[[ TASK INPUTS open ]]
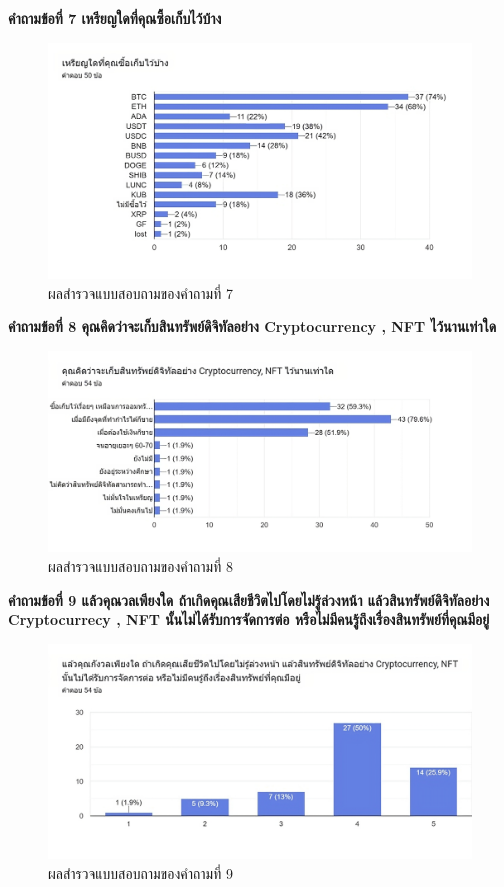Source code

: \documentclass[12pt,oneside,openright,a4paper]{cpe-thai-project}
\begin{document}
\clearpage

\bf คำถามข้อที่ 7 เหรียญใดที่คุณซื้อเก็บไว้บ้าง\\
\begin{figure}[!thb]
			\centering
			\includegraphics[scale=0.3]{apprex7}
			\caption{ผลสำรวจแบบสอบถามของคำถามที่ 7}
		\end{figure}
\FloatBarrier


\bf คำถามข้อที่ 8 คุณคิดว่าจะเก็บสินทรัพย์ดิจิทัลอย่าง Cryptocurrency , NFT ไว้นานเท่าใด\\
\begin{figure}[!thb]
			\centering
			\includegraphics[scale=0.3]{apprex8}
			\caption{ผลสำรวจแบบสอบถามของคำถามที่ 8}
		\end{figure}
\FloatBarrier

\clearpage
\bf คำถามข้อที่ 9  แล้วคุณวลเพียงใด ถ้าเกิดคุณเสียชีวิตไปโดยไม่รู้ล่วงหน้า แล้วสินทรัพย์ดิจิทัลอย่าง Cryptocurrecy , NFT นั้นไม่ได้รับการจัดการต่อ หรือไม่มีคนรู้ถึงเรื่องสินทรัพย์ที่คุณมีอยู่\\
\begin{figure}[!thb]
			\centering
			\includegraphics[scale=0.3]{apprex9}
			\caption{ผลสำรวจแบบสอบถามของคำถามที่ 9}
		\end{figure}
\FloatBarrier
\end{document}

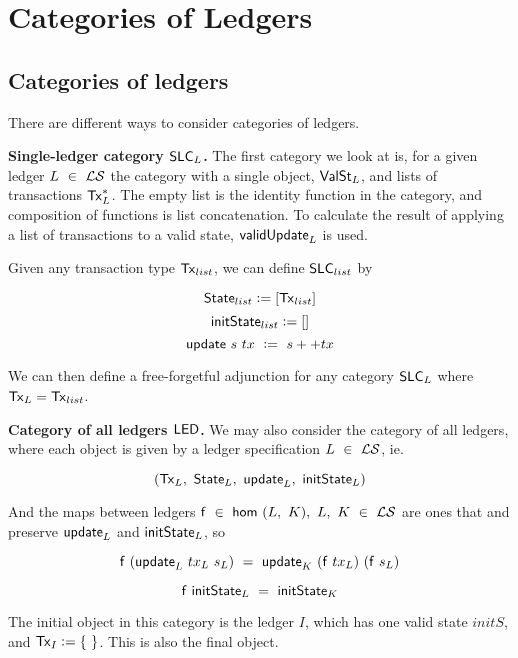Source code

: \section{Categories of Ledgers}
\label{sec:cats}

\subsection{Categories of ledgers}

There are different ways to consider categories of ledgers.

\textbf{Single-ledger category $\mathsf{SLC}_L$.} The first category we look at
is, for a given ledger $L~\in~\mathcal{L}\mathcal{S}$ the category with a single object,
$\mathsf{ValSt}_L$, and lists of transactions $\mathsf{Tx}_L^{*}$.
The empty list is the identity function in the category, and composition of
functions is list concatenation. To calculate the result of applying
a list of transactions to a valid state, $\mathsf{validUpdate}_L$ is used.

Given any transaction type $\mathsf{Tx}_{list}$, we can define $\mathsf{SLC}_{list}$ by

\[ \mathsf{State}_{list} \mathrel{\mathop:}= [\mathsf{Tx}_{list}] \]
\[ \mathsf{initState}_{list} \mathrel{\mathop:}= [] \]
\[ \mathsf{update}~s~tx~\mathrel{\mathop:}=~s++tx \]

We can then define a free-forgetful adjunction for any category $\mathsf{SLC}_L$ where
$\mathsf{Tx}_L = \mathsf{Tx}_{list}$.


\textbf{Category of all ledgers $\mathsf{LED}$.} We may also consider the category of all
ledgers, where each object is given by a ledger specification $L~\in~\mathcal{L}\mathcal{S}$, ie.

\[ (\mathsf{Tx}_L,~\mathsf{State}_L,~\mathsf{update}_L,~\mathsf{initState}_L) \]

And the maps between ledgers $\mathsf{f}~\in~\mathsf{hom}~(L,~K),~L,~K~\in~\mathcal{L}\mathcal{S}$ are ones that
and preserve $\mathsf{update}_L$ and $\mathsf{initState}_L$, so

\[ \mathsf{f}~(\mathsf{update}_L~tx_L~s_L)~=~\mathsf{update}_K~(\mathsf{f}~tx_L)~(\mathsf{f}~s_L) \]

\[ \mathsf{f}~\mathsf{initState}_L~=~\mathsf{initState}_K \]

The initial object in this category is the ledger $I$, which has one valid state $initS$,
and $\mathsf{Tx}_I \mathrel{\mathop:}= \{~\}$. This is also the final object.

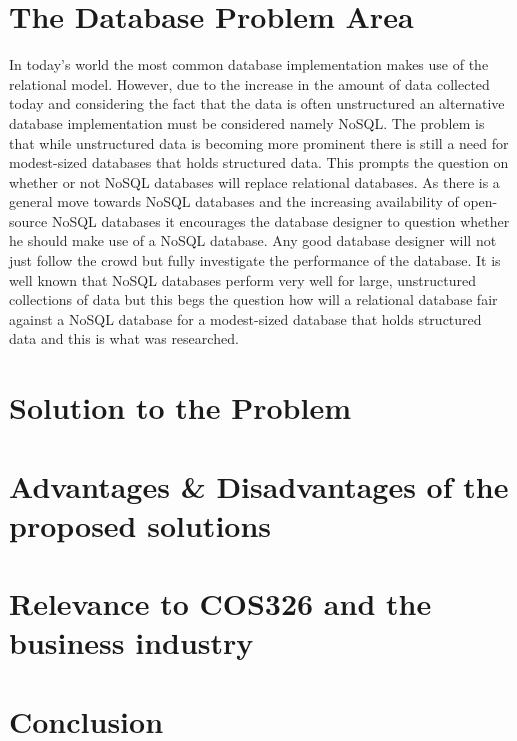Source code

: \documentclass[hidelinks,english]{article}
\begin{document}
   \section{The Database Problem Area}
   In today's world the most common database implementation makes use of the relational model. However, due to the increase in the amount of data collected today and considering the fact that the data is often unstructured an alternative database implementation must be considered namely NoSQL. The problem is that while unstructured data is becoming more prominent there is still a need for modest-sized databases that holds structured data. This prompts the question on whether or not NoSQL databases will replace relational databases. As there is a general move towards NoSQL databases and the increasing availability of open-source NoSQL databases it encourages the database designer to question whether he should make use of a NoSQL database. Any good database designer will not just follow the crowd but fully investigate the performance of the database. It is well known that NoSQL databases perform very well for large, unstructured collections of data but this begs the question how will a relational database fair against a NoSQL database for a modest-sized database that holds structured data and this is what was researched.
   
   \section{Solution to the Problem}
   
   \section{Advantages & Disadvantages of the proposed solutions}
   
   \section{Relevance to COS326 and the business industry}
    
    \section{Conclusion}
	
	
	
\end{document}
[[ TASK INPUTS closed ]]
▶ **EXERCISE DETAILS**:
Each line from the start of the entries above through the line with "Given any transaction" should be duplicated exactly, leaving out the pictures.

▶ **YOUR SOLUTION**:
Source code

: \documentclass[12pt,oneside,openright,a4paper]{cpe-thai-project}
\begin{document}
\clearpage

\bf คำถามข้อที่ 7 เหรียญใดที่คุณซื้อเก็บไว้บ้าง\\
\begin{figure}[!thb]
			\centering
			\includegraphics[scale=0.3]{apprex7}
			\caption{ผลสำรวจแบบสอบถามของคำถามที่ 7}
		\end{figure}
\FloatBarrier


\bf คำถามข้อที่ 8 คุณคิดว่าจะเก็บสินทรัพย์ดิจิทัลอย่าง Cryptocurrency , NFT ไว้นานเท่าใด\\
\begin{figure}[!thb]
			\centering
			\includegraphics[scale=0.3]{apprex8}
			\caption{ผลสำรวจแบบสอบถามของคำถามที่ 8}
		\end{figure}
\FloatBarrier

\clearpage
\bf คำถามข้อที่ 9  แล้วคุณวลเพียงใด ถ้าเกิดคุณเสียชีวิตไปโดยไม่รู้ล่วงหน้า แล้วสินทรัพย์ดิจิทัลอย่าง Cryptocurrecy , NFT นั้นไม่ได้รับการจัดการต่อ หรือไม่มีคนรู้ถึงเรื่องสินทรัพย์ที่คุณมีอยู่\\
\begin{figure}[!thb]
			\centering
			\includegraphics[scale=0.3]{apprex9}
			\caption{ผลสำรวจแบบสอบถามของคำถามที่ 9}
		\end{figure}
\FloatBarrier
\end{document}

Source code

: \section{Categories of Ledgers}
\label{sec:cats}

\subsection{Categories of ledgers}

There are different ways to consider categories of ledgers.

\textbf{Single-ledger category $\mathsf{SLC}_L$.} The first category we look at
is, for a given ledger $L~\in~\mathcal{L}\mathcal{S}$ the category with a single object,
$\mathsf{ValSt}_L$, and lists of transactions $\mathsf{Tx}_L^{*}$.
The empty list is the identity function in the category, and composition of
functions is list concatenation. To calculate the result of applying
a list of transactions to a valid state, $\mathsf{validUpdate}_L$ is used.

Given any transaction type $\mathsf{Tx}_{list}$, we can define $\mathsf{SLC}_{list}$ by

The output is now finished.